Ramazan, oruç tutarak sıhhat bulan bedenler gibi ahlakın daha da güzelleşmesine vesile olan bir aydır. Ramazan, kararan kalpleri aydınlatan Kur'an-ı Kerim'in inmeye başladığı aydır. İnsanları cehaletten bilgiye, karanlıktan aydınlığa çıkaran bu değerli ayda ahlakın da kemale ermesi asıl hedeflerden biridir.

Oruç tutarak aç kalan kişi, açları; susuz kalan kişi, susayanları anlar ve malından fakirlere "infak" eder.Ramazan'da kişi kendisi ihtiyaçlı olduğu halde bile Müslüman kardeşinin de ihtiyacı olan şeyi verebilir. Böylece kişi, "isar" duygusunda daim olur.

Ramazan'da kişi hasta da olsa yolcu da olsa oruç tutanlara saygı duyup oruçlularca görünebilecek yerlerde asla yemez ve içmez.

Ramazan ayında kişi oruç tutarak nefsini yemeden-içmeden uzak tuttuğu gibi, ahlakını da yanlış davranışlardan uzak tutar.
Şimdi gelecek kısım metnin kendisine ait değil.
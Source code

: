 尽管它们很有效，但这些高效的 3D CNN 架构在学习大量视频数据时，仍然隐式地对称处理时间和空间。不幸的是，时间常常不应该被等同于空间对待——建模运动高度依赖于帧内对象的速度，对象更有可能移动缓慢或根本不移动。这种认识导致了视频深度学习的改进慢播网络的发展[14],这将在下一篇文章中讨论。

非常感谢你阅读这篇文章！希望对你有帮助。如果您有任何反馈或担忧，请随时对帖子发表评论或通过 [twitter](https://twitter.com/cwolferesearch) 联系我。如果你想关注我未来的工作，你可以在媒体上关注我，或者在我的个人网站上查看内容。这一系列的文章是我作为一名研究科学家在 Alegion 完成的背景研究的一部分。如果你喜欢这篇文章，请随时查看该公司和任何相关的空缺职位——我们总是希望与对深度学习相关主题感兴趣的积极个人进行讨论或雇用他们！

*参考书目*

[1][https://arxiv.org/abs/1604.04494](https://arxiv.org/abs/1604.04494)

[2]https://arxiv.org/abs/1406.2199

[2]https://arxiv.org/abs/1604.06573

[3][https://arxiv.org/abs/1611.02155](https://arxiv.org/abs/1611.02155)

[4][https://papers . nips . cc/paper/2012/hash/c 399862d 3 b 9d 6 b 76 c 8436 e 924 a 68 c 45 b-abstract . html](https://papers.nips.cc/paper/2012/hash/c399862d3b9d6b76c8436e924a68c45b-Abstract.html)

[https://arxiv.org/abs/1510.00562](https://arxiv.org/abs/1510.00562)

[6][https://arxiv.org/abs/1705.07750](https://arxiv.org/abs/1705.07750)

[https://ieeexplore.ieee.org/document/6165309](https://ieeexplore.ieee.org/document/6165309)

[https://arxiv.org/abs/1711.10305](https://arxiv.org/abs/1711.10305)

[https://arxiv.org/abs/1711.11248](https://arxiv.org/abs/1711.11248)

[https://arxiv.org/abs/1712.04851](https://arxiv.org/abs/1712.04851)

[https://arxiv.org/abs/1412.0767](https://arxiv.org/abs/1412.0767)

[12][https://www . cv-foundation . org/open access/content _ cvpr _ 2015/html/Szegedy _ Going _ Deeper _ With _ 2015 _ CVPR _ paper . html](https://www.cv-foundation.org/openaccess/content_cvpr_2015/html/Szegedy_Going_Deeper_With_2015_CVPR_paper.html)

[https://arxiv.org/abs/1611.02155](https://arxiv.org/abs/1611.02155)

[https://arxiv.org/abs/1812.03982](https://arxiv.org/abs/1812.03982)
Ramazan'da suç oranları azalır.

Ramazan ahlakı tüm inananların beraberlik bilinciyle iftar etmesi, teravih kılması gibi toplu ibadetlerde birlikteliğin huzur içerisinde geçmesini sağlar.
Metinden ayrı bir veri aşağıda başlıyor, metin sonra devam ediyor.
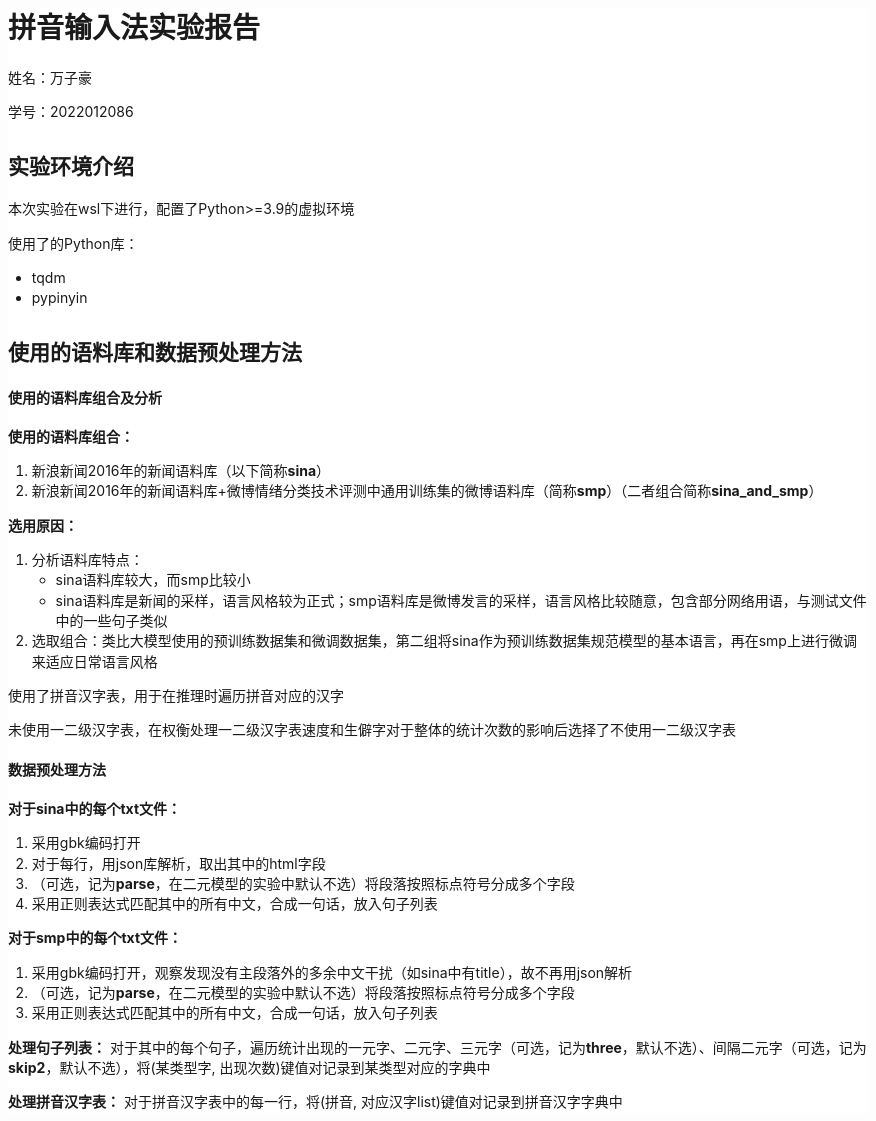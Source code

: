 # 拼音输入法实验报告

姓名：万子豪

学号：2022012086

## 实验环境介绍

本次实验在wsl下进行，配置了Python>=3.9的虚拟环境

使用了的Python库：

- tqdm
- pypinyin

## 使用的语料库和数据预处理方法

#### 使用的语料库组合及分析

**使用的语料库组合：**

1. 新浪新闻2016年的新闻语料库（以下简称**sina**）
2. 新浪新闻2016年的新闻语料库+微博情绪分类技术评测中通用训练集的微博语料库（简称**smp**）（二者组合简称**sina_and_smp**）

**选用原因：**

1. 分析语料库特点：
   - sina语料库较大，而smp比较小
   - sina语料库是新闻的采样，语言风格较为正式；smp语料库是微博发言的采样，语言风格比较随意，包含部分网络用语，与测试文件中的一些句子类似
2. 选取组合：类比大模型使用的预训练数据集和微调数据集，第二组将sina作为预训练数据集规范模型的基本语言，再在smp上进行微调来适应日常语言风格

使用了拼音汉字表，用于在推理时遍历拼音对应的汉字

未使用一二级汉字表，在权衡处理一二级汉字表速度和生僻字对于整体的统计次数的影响后选择了不使用一二级汉字表

#### 数据预处理方法

**对于sina中的每个txt文件：**

1. 采用gbk编码打开
2. 对于每行，用json库解析，取出其中的html字段
3. （可选，记为**parse**，在二元模型的实验中默认不选）将段落按照标点符号分成多个字段
4. 采用正则表达式匹配其中的所有中文，合成一句话，放入句子列表

**对于smp中的每个txt文件：**

1. 采用gbk编码打开，观察发现没有主段落外的多余中文干扰（如sina中有title），故不再用json解析
2. （可选，记为**parse**，在二元模型的实验中默认不选）将段落按照标点符号分成多个字段
3. 采用正则表达式匹配其中的所有中文，合成一句话，放入句子列表

**处理句子列表：**
对于其中的每个句子，遍历统计出现的一元字、二元字、三元字（可选，记为**three**，默认不选）、间隔二元字（可选，记为**skip2**，默认不选），将(某类型字, 出现次数)键值对记录到某类型对应的字典中

**处理拼音汉字表：**
对于拼音汉字表中的每一行，将(拼音, 对应汉字list)键值对记录到拼音汉字字典中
Ramazan ayı; oruç ayıdır, Kur'an ayıdır, Allah'ı yüceltme ayıdır, takva ayıdır, tövbe ayıdır, şükür ayıdır, tefekkür ve ibadet ayıdır, içerisinde bin aydan daha hayırlı olan Kadir Gecesi'ni barındıran aydır. On bir ayın sultanı olan Ramazan ayını maddi ve manevi kazançlarla tamamlamak her Müslümanın arzusudur. Ramazan ayı geldiğinde kendisini affettirmeyen kullar bu aydan nasibini alamamıştır.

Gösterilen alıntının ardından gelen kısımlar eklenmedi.